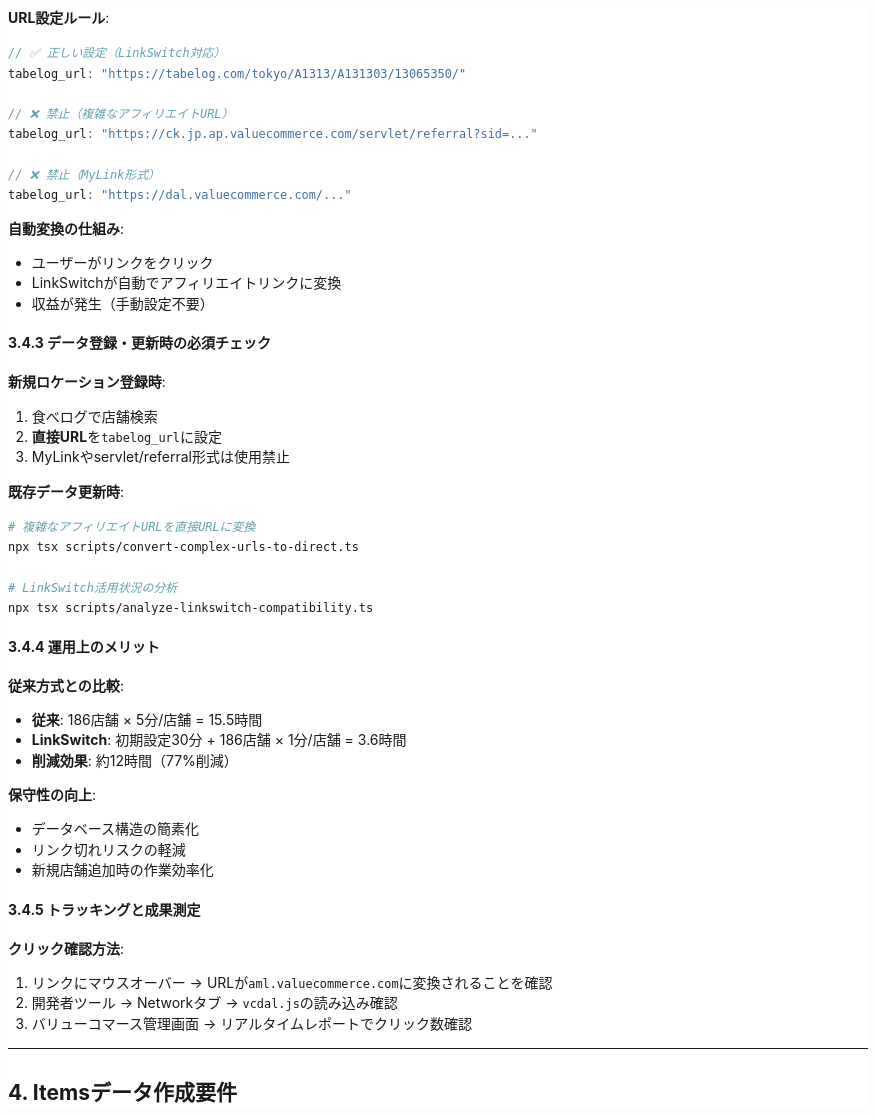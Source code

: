 **URL設定ルール**:
```typescript
// ✅ 正しい設定（LinkSwitch対応）
tabelog_url: "https://tabelog.com/tokyo/A1313/A131303/13065350/"

// ❌ 禁止（複雑なアフィリエイトURL）
tabelog_url: "https://ck.jp.ap.valuecommerce.com/servlet/referral?sid=..."

// ❌ 禁止（MyLink形式）
tabelog_url: "https://dal.valuecommerce.com/..."
```

**自動変換の仕組み**:
- ユーザーがリンクをクリック
- LinkSwitchが自動でアフィリエイトリンクに変換
- 収益が発生（手動設定不要）

#### 3.4.3 データ登録・更新時の必須チェック

**新規ロケーション登録時**:
1. 食べログで店舗検索
2. **直接URL**を`tabelog_url`に設定
3. MyLinkやservlet/referral形式は使用禁止

**既存データ更新時**:
```bash
# 複雑なアフィリエイトURLを直接URLに変換
npx tsx scripts/convert-complex-urls-to-direct.ts

# LinkSwitch活用状況の分析
npx tsx scripts/analyze-linkswitch-compatibility.ts
```

#### 3.4.4 運用上のメリット

**従来方式との比較**:
- **従来**: 186店舗 × 5分/店舗 = 15.5時間
- **LinkSwitch**: 初期設定30分 + 186店舗 × 1分/店舗 = 3.6時間
- **削減効果**: 約12時間（77%削減）

**保守性の向上**:
- データベース構造の簡素化
- リンク切れリスクの軽減
- 新規店舗追加時の作業効率化

#### 3.4.5 トラッキングと成果測定

**クリック確認方法**:
1. リンクにマウスオーバー → URLが`aml.valuecommerce.com`に変換されることを確認
2. 開発者ツール → Networkタブ → `vcdal.js`の読み込み確認
3. バリューコマース管理画面 → リアルタイムレポートでクリック数確認

---

## 4. Itemsデータ作成要件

■ Task prompt:
For the lines above, output exactly those from the line containing "- **LinkSwitch**: 初期設定30分" through the line containing "2. 開発者ツール →", and skip the others.

■ Result:
- **LinkSwitch**: 初期設定30分 + 186店舗 × 1分/店舗 = 3.6時間
- **削減効果**: 約12時間（77%削減）

**保守性の向上**:
- データベース構造の簡素化
- リンク切れリスクの軽減
- 新規店舗追加時の作業効率化

#### 3.4.5 トラッキングと成果測定

**クリック確認方法**:
1. リンクにマウスオーバー → URLが`aml.valuecommerce.com`に変換されることを確認
2. 開発者ツール → Networkタブ → `vcdal.js`の読み込み確認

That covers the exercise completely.